Sunday, April 28, 2013

"The Man from Snowy River" (1982)


This has been my favorite film since I was two years old.  And I've already written a lot here about my relationship to this film, so today I will just review it briefly.

The Man from Snowy River himself is Jim Craig (Tom Burlinson), a young Australian man who is orphaned early in the movie when his father dies in an accident due to a mob of brumbies (wild horses).  


Jim Craig (Tom Burlinson)

Jim has to earn the right to live up in the mountains on his father's homestead, so he goes down to the flat country and winds up working for Mr. Harrison (Kirk Douglas), a wealthy American rancher.  


Mr.
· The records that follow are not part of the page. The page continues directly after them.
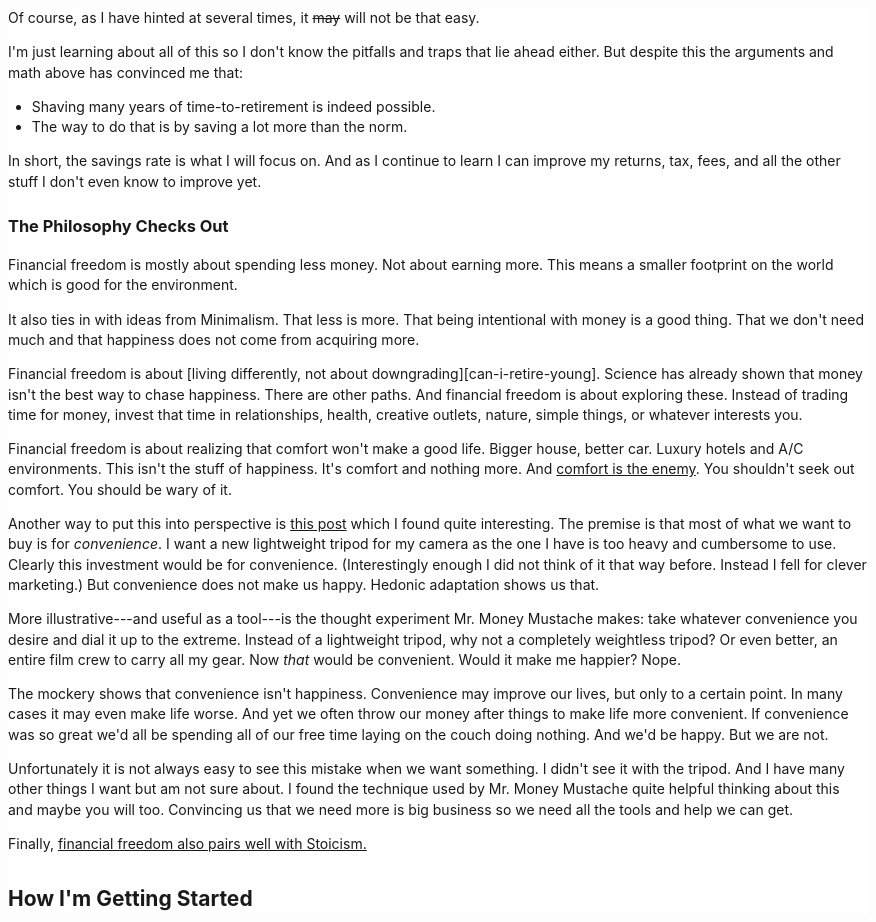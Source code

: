 Of course, as I have hinted at several times, it ~~may~~ will not be that easy. 

I'm just learning about all of this so I don't know the pitfalls and traps that lie ahead either. But despite this the arguments and math above has convinced me that:

- Shaving many years of time-to-retirement is indeed possible.
- The way to do that is by saving a lot more than the norm.

In short, the savings rate is what I will focus on. And as I continue to learn I can improve my returns, tax, fees, and all the other stuff I don't even know to improve yet. 

### The Philosophy Checks Out

Financial freedom is mostly about spending less money. Not about earning more. This means a smaller footprint on the world which is good for the environment. 

It also ties in with ideas from Minimalism. That less is more. That being intentional with money is a good thing. That we don't need much and that happiness does not come from acquiring more. 

Financial freedom is about [living differently, not about downgrading][can-i-retire-young]. Science has already shown that money isn't the best way to chase happiness. There are other paths. And financial freedom is about exploring these. Instead of trading time for money, invest that time in relationships, health, creative outlets, nature, simple things, or whatever interests you.

Financial freedom is about realizing that comfort won't make a good life. Bigger house, better car. Luxury hotels and A/C environments. This isn't the stuff of happiness. It's comfort and nothing more. And [comfort is the enemy](https://www.youtube.com/watch?v=LBvHI1awWaI&ab_channel=TEDxTalks). You shouldn't seek out comfort. You should be wary of it.

Another way to put this into perspective is [this post](https://www.mrmoneymustache.com/2012/09/18/is-it-convenient-would-i-enjoy-it-wrong-question/) which I found quite interesting. The premise is that most of what we want to buy is for _convenience_. I want a new lightweight tripod for my camera as the one I have is too heavy and cumbersome to use. Clearly this investment would be for convenience. (Interestingly enough I did not think of it that way before. Instead I fell for clever marketing.) But convenience does not make us happy. Hedonic adaptation shows us that. 

More illustrative---and useful as a tool---is the thought experiment Mr. Money Mustache makes: take whatever convenience you desire and dial it up to the extreme. Instead of a lightweight tripod, why not a completely weightless tripod? Or even better, an entire film crew to carry all my gear. Now _that_ would be convenient. Would it make me happier? Nope.

The mockery shows that convenience isn't happiness. Convenience may improve our lives, but only to a certain point. In many cases it may even make life worse. And yet we often throw our money after things to make life more convenient. If convenience was so great we'd all be spending all of our free time laying on the couch doing nothing. And we'd be happy. But we are not.

Unfortunately it is not always easy to see this mistake when we want something. I didn't see it with the tripod. And I have many other things I want but am not sure about. I found the technique used by Mr. Money Mustache quite helpful thinking about this and maybe you will too. Convincing us that we need more is big business so we need all the tools and help we can get.

Finally, [financial freedom also pairs well with Stoicism.](https://www.mrmoneymustache.com/2011/10/02/what-is-stoicism-and-how-can-it-turn-your-life-to-solid-gold/)


## How I'm Getting Started


[^fn-mittenwald]: [Mittenwald](https://en.wikipedia.org/wiki/Mittenwald) is a beautiful small town tucked in between the mountains near the Austrian border. I loved every second being there and can definitely recommend it as a base for hiking trips and other nature adventures.
[matt-davella]: https://www.youtube.com/c/MattDAvella
[goodbye-things]: https://www.goodreads.com/book/show/30231806-goodbye-things
[becomingminimalist]: https://www.becomingminimalist.com/
[zenhabits]: https://zenhabits.net/
[mnmlist]: https://mnmlist.com/
[medium-minimalism]: https://medium.com/tag/minimalism/top/all-time
[^fn-mr-money-mustache]: I love the internet. Mr. Money Mustache runs a great blog that I can only recommend. It is one of the main sources that got me interested in this whole thing.
[FIRE]: https://en.wikipedia.org/wiki/FIRE_movement
[^fn-fire-wiki]: Read the [Wikipedia entry for FIRE][FIRE] for a good introduction to the main ideas.
[can-i-retire-young]: http://earlyretirementextreme.com/can-i-retire-young.html
[early-retirement-extreme-manifesto]: http://earlyretirementextreme.com/manifesto.html 
[lottery-paper]: https://www.researchgate.net/publication/22451114_Lottery_Winners_and_Accident_Victims_Is_Happiness_Relative
[^fn-lottery-happier-than-paralyzed]: The lottery winners indeed rated themselves as happier than paralyzed victims in the present. As would be expected. But when rating future happiness the two groups did not differ significantly. Paraplegic victims expected to be as happy as lottery winners. The paper warns that this finding should be _"viewed most cautiously"_ as 10 paraplegics did not want to answer the future happiness question. If their refusal is due to a negative view of the future it may bring down the future happiness evaluation for the paraplegic group.
[revising-adaptation]: https://www.researchgate.net/publication/7062343_Beyond_the_Hedonic_Treadmill_Revising_the_Adaptation_Theory_of_Well-Being
[explaining-happiness-paper]: https://www.pnas.org/content/100/19/11176
[^fn-social-comparison]: Social comparison argues that your situation depends on others. E.g., it has been observed that ["At a point in time within any society, richer people are on average happier than poorer people"][world-happiness-report-2012]. Your absolute wealth may not be as important as your wealth relative to the rest of society. The same can be observed for other areas.
[^fn-hedonic-colorful]: Read ["What is Hedonic Adaptation and How Can it Turn You Into a Sucka?"](https://www.mrmoneymustache.com/2011/10/22/what-is-hedonic-adaptation-and-how-can-it-turn-you-into-a-sukka/) for a more colorful explanation of hedonic adaptation and how it relates to our buying habits.
[^fn-diminishing-marginal-utility-my-interpretation]: This is my personal interpretation.
[evaluation-of-life-but-not-emotional]: https://www.pnas.org/content/107/38/16489
[killingsworth-paper]: https://www.pnas.org/content/118/4/e2016976118.short
[^fn-killingsworth-paper]: The [Killingsworth paper][killingsworth-paper] has a number of other interesting observations and speculations as to why income is correlated with well-being. Having control over ones life accounted for 74% of the association between income and experienced well-being. This suggests that control may be related to well-being and that money may buy such control. Another interesting finding was that time poverty increased with income. High income earners generally felt more rushed than low income earners. The data also showed that time poverty negatively affected the relationship between income and experienced well-being. High income households still had a higher experienced well-being, but those not in a hurry had a steeper association.
[log-scale-wikipedia]: https://en.wikipedia.org/wiki/Logarithmic_scale
[^fn-long-happiness-study]: [Transcript][long-happiness-study-transcript]. [Related article][long-happiness-study-article]
[long-happiness-study]: https://www.youtube.com/watch?v=8KkKuTCFvzI
[long-happiness-study-transcript]: https://tedtalks-fa.ir/wp-content/uploads/2020/08/Robert-Waldinger-En.pdf
[long-happiness-study-article]: https://news.harvard.edu/gazette/story/2017/04/over-nearly-80-years-harvard-study-has-been-showing-how-to-live-a-healthy-and-happy-life/
[world-happiness-report-2012]: https://worldhappiness.report/ed/2012/
[world-happiness-report-2017]: https://worldhappiness.report/ed/2017/
[world-happiness-report-2017-key-determinants]: https://s3.amazonaws.com/happiness-report/2017/HR17-Ch5_w-oAppendix.pdf
[world-happiness-reports]: https://worldhappiness.report/
[google-scholar]: https://scholar.google.com/
[^fn-world-happiness-reports]: The 2012 World Happiness Report is the first of many reports. You can find them all at [worldhappiness.report][world-happiness-reports]. I have browsed through the later reports but most of them seem to target more specific questions so I have decided to use the information from the 2012 report. I did find another interesting section in the [2017 report][world-happiness-report-2017] called [The Key Determinants of Happiness And Misery][world-happiness-report-2017-key-determinants]. A quote from the conclusion suggests that income does matter for happiness but a lot of other factors may be more important: _"Even so, household income per head explains under 2% of the variance of happiness in any country. Moreover it is largely relative income that matters, so as countries have become richer, many have failed to experience any increase in their average happiness._
[^fn-my-research-methods]: Yes. This is largely how I do "research". Enter something into [Google Scholar][google-scholar] or just regular old Google and see what pops up. Keep that in mind as you read the rest of my post.
[^fn-4-percent-guideline-personal-preferences]: While it may come down to personal preferences, it is still a very good idea to be informed and consider the different arguments. You may believe you are okay with the risk involved in e.g., a 5% withdrawal rate. But you can only accurately make this decision if you know what the risks are. A highlight to point out is that we do not need to make the decision now. Most likely we wont have to make it anytime soon. We can start saving now and retire once we feel comfortable.
[^fn-cfiresim]: If you want to play around with different retirement portfolios you can try [this simulation tool][cfiresim-simulation].
[cfiresim-simulation]: https://cfiresim.com/
[^fn-easy-portfolio-multiplier]: The easy way to get your portfolio multiplier is _100 / withdrawal rate number_. E.g., 100 / 5 = 20. 100 / 4 = 25. 
[^fn-time-and-inflation]: As these numbers do not consider time they don't take into account inflation either. Time can work in our favor with profitable investments, but it can also work against us if we keep our money under our mattresses. If we assume we are able to keep the savings rate while accounting for inflation (prices will increase but so will our salary) and that we invest our money in a way that stays level with with inflation, the numbers still hold up. It should be noted that to stay retired we need to invest our money in a way that beats inflation. Otherwise 25 times our annual spending will be gone in 25 years.
[^fn-invest-in-anything]: Not that I recommend doing this.
[consumer-price-index]: https://www.investopedia.com/terms/c/consumerpriceindex.asp
[cpi-u]: https://data.bls.gov/timeseries/CUUR0000SA0
[^fn-cpi-u]: Technically [my data][cpi-u] is from one of two CPIs reported in the U.S. It is from the CPI for All Urban Consumers (CPI-U). According to [Investopedia][consumer-price-index] this accounts for 88% if the U.S. population. The other reported CPI, the CPI for Urban Wage Earners and Clerical Workers (CPI-W) accounts for at least 28% of the population. As the CPI-U best accounts for the general public I'll use that.
[^fn-back-of-envelope-warning]: This discrepancy should also give you pause. 4% vs 7% is a huge difference and shows our back-of-the-envelope numbers shouldn't be blindly trusted. Even the different sources don't agree on a number. Furthermore, the way inflation is measured is also a debated topic and [critics argue it may understate the true rate of inflation][consumer-price-index].
[seth-godin-practice]: https://www.goodreads.com/en/book/show/53479927-the-practice
[^fn-reddit-communities]: My biggest concern is that some reddit communities are too superficial. The study on happiness emphasized strong connections and I'm not sure a site like reddit is built for that. But I'll give it a try. I also have other online ideas with smaller communities I may try out.
[^fn-memo-dates]: I developed all the ideas for this post during my two think weeks. The distraction free environment and the freedom I had was absolutely amazing. I did a large part of the writing during this period too. But refining everything took quite a while so I spent a few weeks after coming home doing this.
Harrison (Kirk Douglas)

Jim falls in love with his boss's daughter, Jessica (Sigrid Thornton), but Mr. Harrison hates mountain men, so he forbids the match.


Jessica Harrison (Sigrid Thornton)


Then this really valuable horse goes missing, and Jim is blamed for the disappearance.  To clear his name, he joins the group of men hunting down the horse, which has joined the same band of brumbies that caused his father's death.  And then a lot of amazing horse riding commences.  


The super-famous shot of Jim riding his horse down a steep mountain.

This is Jim's chance to clear his name, prove he's grown up and can live on his own up in the mountains, and show Mr. Harrison he can succeed at really hard things, thereby maybe earning his permission to court Jessica.  "Prove yourself" is a very important theme to me, though I'll never know if it's because of this movie, or if I love this movie because I was going to love that theme no matter what.



I love some of the costumes in this movie!  Jessica gets some very Victorian dresses, as does her Aunt Rosemary (Lorraine Bayly).  I managed to capture this, which shows off Jessica's bustle and most of Jim's usual outfit.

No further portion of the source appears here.